-- Exercise requirements --
In the data below, which lines hold "keys"? Copy every one.

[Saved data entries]
- Opening Delimiter -
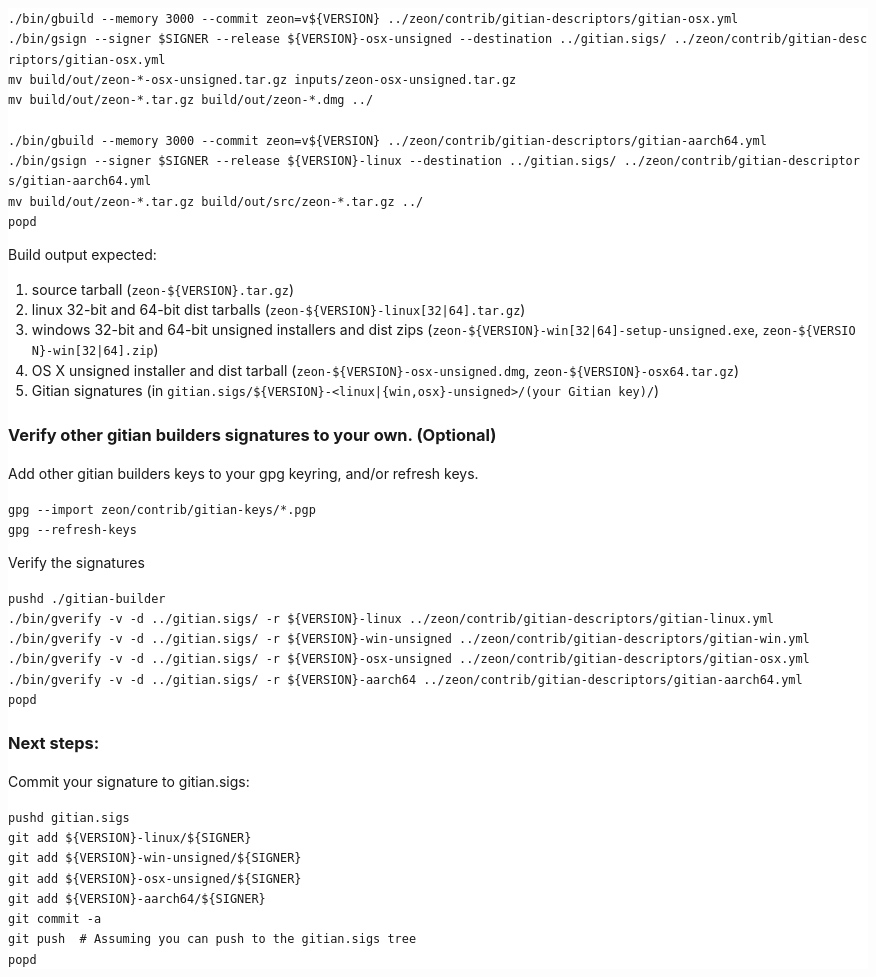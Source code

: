     ./bin/gbuild --memory 3000 --commit zeon=v${VERSION} ../zeon/contrib/gitian-descriptors/gitian-osx.yml
    ./bin/gsign --signer $SIGNER --release ${VERSION}-osx-unsigned --destination ../gitian.sigs/ ../zeon/contrib/gitian-descriptors/gitian-osx.yml
    mv build/out/zeon-*-osx-unsigned.tar.gz inputs/zeon-osx-unsigned.tar.gz
    mv build/out/zeon-*.tar.gz build/out/zeon-*.dmg ../

    ./bin/gbuild --memory 3000 --commit zeon=v${VERSION} ../zeon/contrib/gitian-descriptors/gitian-aarch64.yml
    ./bin/gsign --signer $SIGNER --release ${VERSION}-linux --destination ../gitian.sigs/ ../zeon/contrib/gitian-descriptors/gitian-aarch64.yml
    mv build/out/zeon-*.tar.gz build/out/src/zeon-*.tar.gz ../
    popd

Build output expected:

  1. source tarball (`zeon-${VERSION}.tar.gz`)
  2. linux 32-bit and 64-bit dist tarballs (`zeon-${VERSION}-linux[32|64].tar.gz`)
  3. windows 32-bit and 64-bit unsigned installers and dist zips (`zeon-${VERSION}-win[32|64]-setup-unsigned.exe`, `zeon-${VERSION}-win[32|64].zip`)
  4. OS X unsigned installer and dist tarball (`zeon-${VERSION}-osx-unsigned.dmg`, `zeon-${VERSION}-osx64.tar.gz`)
  5. Gitian signatures (in `gitian.sigs/${VERSION}-<linux|{win,osx}-unsigned>/(your Gitian key)/`)

### Verify other gitian builders signatures to your own. (Optional)

Add other gitian builders keys to your gpg keyring, and/or refresh keys.

    gpg --import zeon/contrib/gitian-keys/*.pgp
    gpg --refresh-keys

Verify the signatures

    pushd ./gitian-builder
    ./bin/gverify -v -d ../gitian.sigs/ -r ${VERSION}-linux ../zeon/contrib/gitian-descriptors/gitian-linux.yml
    ./bin/gverify -v -d ../gitian.sigs/ -r ${VERSION}-win-unsigned ../zeon/contrib/gitian-descriptors/gitian-win.yml
    ./bin/gverify -v -d ../gitian.sigs/ -r ${VERSION}-osx-unsigned ../zeon/contrib/gitian-descriptors/gitian-osx.yml
    ./bin/gverify -v -d ../gitian.sigs/ -r ${VERSION}-aarch64 ../zeon/contrib/gitian-descriptors/gitian-aarch64.yml
    popd

### Next steps:

Commit your signature to gitian.sigs:

    pushd gitian.sigs
    git add ${VERSION}-linux/${SIGNER}
    git add ${VERSION}-win-unsigned/${SIGNER}
    git add ${VERSION}-osx-unsigned/${SIGNER}
    git add ${VERSION}-aarch64/${SIGNER}
    git commit -a
    git push  # Assuming you can push to the gitian.sigs tree
    popd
- Closing Delimiter -
-- Worked solution --
Add other gitian builders keys to your gpg keyring, and/or refresh keys.
    gpg --import zeon/contrib/gitian-keys/*.pgp
    gpg --refresh-keys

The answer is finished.